RECORDS SUPPLIED START

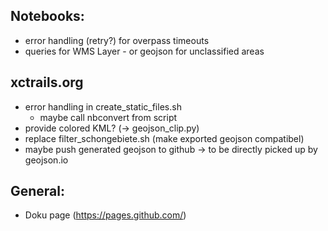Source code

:## Notebooks:
* error handling (retry?) for overpass timeouts
* queries for WMS Layer - or geojson for unclassified areas

## xctrails.org
* error handling in create_static_files.sh
  * maybe call nbconvert from script
* provide colored KML? (-> geojson_clip.py)
* replace filter_schongebiete.sh (make exported geojson compatibel)
* maybe push generated geojson to github -> to be directly picked up by geojson.io
  
## General:
* Doku page (https://pages.github.com/)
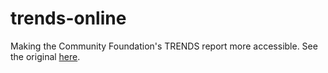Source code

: # trends-online
Making the Community Foundation's TRENDS report more accessible. See the original [here](http://www.commfound.org/trendsmagazine).
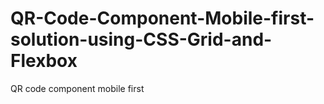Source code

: # QR-Code-Component-Mobile-first-solution-using-CSS-Grid-and-Flexbox
QR code component mobile first
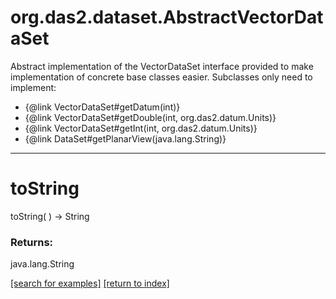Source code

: # org.das2.dataset.AbstractVectorDataSet

Abstract implementation of the VectorDataSet interface provided to make
 implementation of concrete base classes easier.  Subclasses only need to
 implement:<ul>
 <li>{@link VectorDataSet#getDatum(int)}</li>
 <li>{@link VectorDataSet#getDouble(int, org.das2.datum.Units)}</li>
 <li>{@link VectorDataSet#getInt(int, org.das2.datum.Units)}</li>
 <li>{@link DataSet#getPlanarView(java.lang.String)}</li>
</ul>

***
<a name="toString"></a>
# toString
toString(  ) &rarr; String



### Returns:
java.lang.String


<a href="https://github.com/autoplot/dev/search?q=toString&unscoped_q=toString">[search for examples]</a>
<a href="https://github.com/autoplot/documentation/blob/master/javadoc/index-all.md">[return to index]</a>

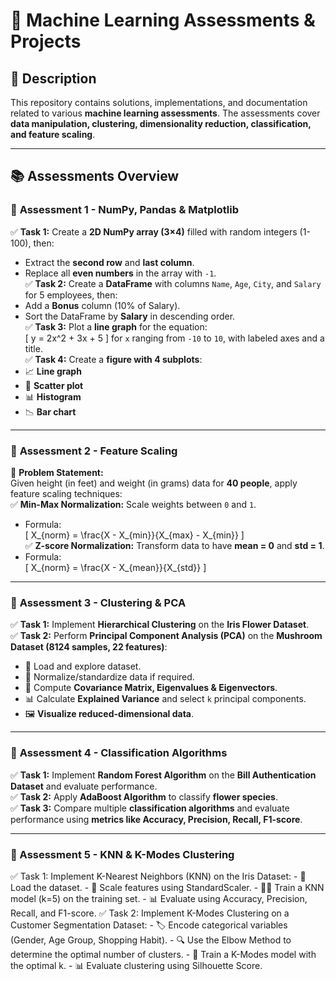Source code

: # 🚀 **Machine Learning Assessments & Projects**  

## 📝 **Description**  
This repository contains solutions, implementations, and documentation related to various **machine learning assessments**. The assessments cover **data manipulation, clustering, dimensionality reduction, classification, and feature scaling**.   

---

## 📚 **Assessments Overview**  

### 🧮 **Assessment 1 - NumPy, Pandas & Matplotlib**  
✅ **Task 1:** Create a **2D NumPy array (3×4)** filled with random integers (1-100), then:  
   - Extract the **second row** and **last column**.  
   - Replace all **even numbers** in the array with `-1`.  
✅ **Task 2:** Create a **DataFrame** with columns `Name`, `Age`, `City`, and `Salary` for 5 employees, then:  
   - Add a **Bonus** column (10% of Salary).  
   - Sort the DataFrame by **Salary** in descending order.  
✅ **Task 3:** Plot a **line graph** for the equation:  
   \[
   y = 2x^2 + 3x + 5
   \]
   for `x` ranging from `-10` to `10`, with labeled axes and a title.  
✅ **Task 4:** Create a **figure with 4 subplots**:  
   - 📈 **Line graph**  
   - 🎯 **Scatter plot**  
   - 📊 **Histogram**  
   - 📉 **Bar chart**  

---

### 📏 **Assessment 2 - Feature Scaling**  
📝 **Problem Statement:**  
Given height (in feet) and weight (in grams) data for **40 people**, apply feature scaling techniques:  
✅ **Min-Max Normalization:** Scale weights between `0` and `1`.  
   - Formula:  
     \[
     X_{norm} = \frac{X - X_{min}}{X_{max} - X_{min}}
     \]  
✅ **Z-score Normalization:** Transform data to have **mean = 0** and **std = 1**.  
   - Formula:  
     \[
     X_{norm} = \frac{X - X_{mean}}{X_{std}}
     \]  

---

### 🌿 **Assessment 3 - Clustering & PCA**  
✅ **Task 1:** Implement **Hierarchical Clustering** on the **Iris Flower Dataset**.  
✅ **Task 2:** Perform **Principal Component Analysis (PCA)** on the **Mushroom Dataset (8124 samples, 22 features)**:  
   - 📂 Load and explore dataset.  
   - 📏 Normalize/standardize data if required.  
   - 🔢 Compute **Covariance Matrix, Eigenvalues & Eigenvectors**.  
   - 📊 Calculate **Explained Variance** and select `k` principal components.  
   - 🖼️ **Visualize reduced-dimensional data**.  

---

### 🌳 **Assessment 4 - Classification Algorithms**  
✅ **Task 1:** Implement **Random Forest Algorithm** on the **Bill Authentication Dataset** and evaluate performance.  
✅ **Task 2:** Apply **AdaBoost Algorithm** to classify **flower species**.  
✅ **Task 3:** Compare multiple **classification algorithms** and evaluate performance using **metrics like Accuracy, Precision, Recall, F1-score**.  

---

### 🤖 Assessment 5 - KNN & K-Modes Clustering
✅ Task 1: Implement K-Nearest Neighbors (KNN) on the Iris Dataset:
    - 📂 Load the dataset.
    - 📏 Scale features using StandardScaler.
    - 🏋️‍♂️ Train a KNN model (k=5) on the training set.
    - 📊 Evaluate using Accuracy, Precision, Recall, and F1-score.
✅ Task 2: Implement K-Modes Clustering on a Customer Segmentation Dataset:
    - 🏷️ Encode categorical variables (Gender, Age Group, Shopping Habit).
    - 🔍 Use the Elbow Method to determine the optimal number of clusters.
    - 🎯 Train a K-Modes model with the optimal k.
    - 📊 Evaluate clustering using Silhouette Score.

RECORDS SUPPLIED END

_PROBLEM STATEMENT:_ Copying begins at the line that holds "- 📏 Scale features using StandardScaler." and ends at the last line of the data above, with both included and each line kept exactly.

_EXERCISE OUTPUT:_
    - 📏 Scale features using StandardScaler.
    - 🏋️‍♂️ Train a KNN model (k=5) on the training set.
    - 📊 Evaluate using Accuracy, Precision, Recall, and F1-score.
✅ Task 2: Implement K-Modes Clustering on a Customer Segmentation Dataset:
    - 🏷️ Encode categorical variables (Gender, Age Group, Shopping Habit).
    - 🔍 Use the Elbow Method to determine the optimal number of clusters.
    - 🎯 Train a K-Modes model with the optimal k.
    - 📊 Evaluate clustering using Silhouette Score.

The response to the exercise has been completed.